Oxidation Catalytic Converter

Diesel engines operate with an excess of air, resulting in a high oxygen content in the exhaust. The oxidation catalytic converter for diesel engines facilitates two key chemical reactions:
●    Carbon monoxide (CO) is oxidised into carbon dioxide (CO₂)
●    Hydrocarbons (HC) are converted into carbon dioxide (CO₂) and water vapour (H₂O)

SCR Catalytic Converter

Selective Catalytic Reduction (SCR) catalytic converters are also used in hybrid vehicles, where they reduce emissions from the internal combustion engine. The incorporation of SCR systems in hybrid vehicles helps them meet stringent environmental regulations, making them more attractive to environmentally conscious consumers.
 

Catalyst contamination

If the engine burns too much oil, the additives it contains may be deposited on the surface of the catalytic converter, thus sealing it. This stops the exhaust gases coming into contact with the precious metals, meaning the catalytic converter no longer functions properly. Catalyst contamination can also occur if you frequently make short journeys. In this case however, the CAT can often be regenerated by going on a long trip down the motorway. At one time filling up with leaded petrol was a common risk of contamination, but nowadays this can come about only if you happen to be abroad. Take special care when abroad to ensure you fill up only with unleaded fuel (unleaded, sans plomb).
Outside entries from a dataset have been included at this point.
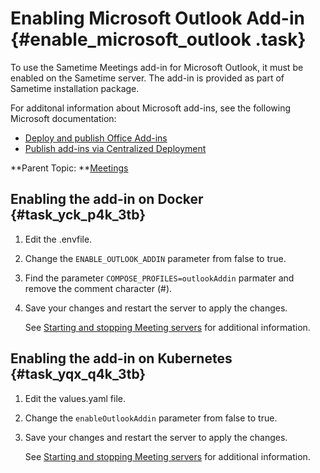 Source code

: # Enabling Microsoft Outlook Add-in {#enable_microsoft_outlook .task}

To use the Sametime Meetings add-in for Microsoft Outlook, it must be enabled on the Sametime server. The add-in is provided as part of Sametime installation package.

For additonal information about Microsoft add-ins, see the following Microsoft documentation:

-   [Deploy and publish Office Add-ins](https://docs.microsoft.com/en-us/office/dev/add-ins/publish/publish)
-   [Publish add-ins via Centralized Deployment](https://docs.microsoft.com/en-us/office/dev/add-ins/publish/centralized-deployment)

**Parent Topic:  **[Meetings](meetings_configuring.md)

## Enabling the add-in on Docker {#task_yck_p4k_3tb}

1.  Edit the .envfile.

2.  Change the `ENABLE_OUTLOOK_ADDIN` parameter from false to true.

3.  Find the parameter `COMPOSE_PROFILES=outlookAddin` parmater and remove the comment character \(\#\).

4.  Save your changes and restart the server to apply the changes.

    See [Starting and stopping Meeting servers](starting_and_stopping_meeting_servers.md) for additional information.


## Enabling the add-in on Kubernetes {#task_yqx_q4k_3tb}

1.  Edit the values.yaml file.

2.  Change the `enableOutlookAddin` parameter from false to true.

3.  Save your changes and restart the server to apply the changes.

    See [Starting and stopping Meeting servers](starting_and_stopping_meeting_servers.md) for additional information.


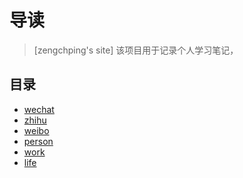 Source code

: #  导读

> [zengchping's site]
该项目用于记录个人学习笔记，



## 目录

* [wechat]()
* [zhihu]()
* [weibo]()
* [person]()
* [work]()
* [life]()
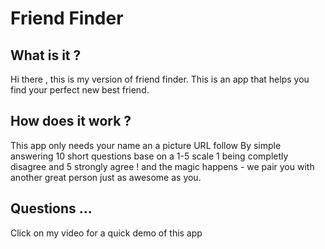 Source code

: # Friend Finder
## What is it ?
Hi there , this is my version of friend finder. This is an app that helps you find your perfect new best friend.
## How does it work ?
This app only needs your name an a picture URL follow 
By simple answering 10 short questions base on a 1-5 scale  1 being completly disagree and 5 strongly agree ! 
and the magic happens -  we pair you with another great person just as awesome as you. 
 ## Questions ... 
Click on my video for a quick demo of this app 
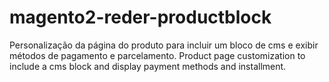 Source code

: # magento2-reder-productblock
Personalização da página do produto para incluir um bloco de cms e exibir métodos de pagamento e parcelamento. Product page customization to include a cms block and display payment methods and installment.
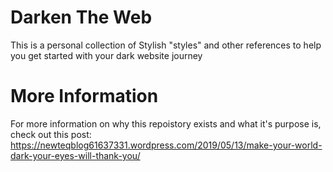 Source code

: # Darken The Web

This is a personal collection of Stylish "styles" and other references to help you get started with your dark website journey

# More Information

For more information on why this repoistory exists and what it's purpose is, check out this post:
https://newteqblog61637331.wordpress.com/2019/05/13/make-your-world-dark-your-eyes-will-thank-you/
Melting of the catalytic substrate

Faults in the ignition or fuel management system can lead to unburnt air-fuel mixture finding its way to the catalytic converter and burning up on the surface of the CAT. This can cause temperatures in the CAT to exceed 1000 °C, so destroying the substrate. You should therefore go to a garage at once if you notice any faults in the ignition or fuel management system.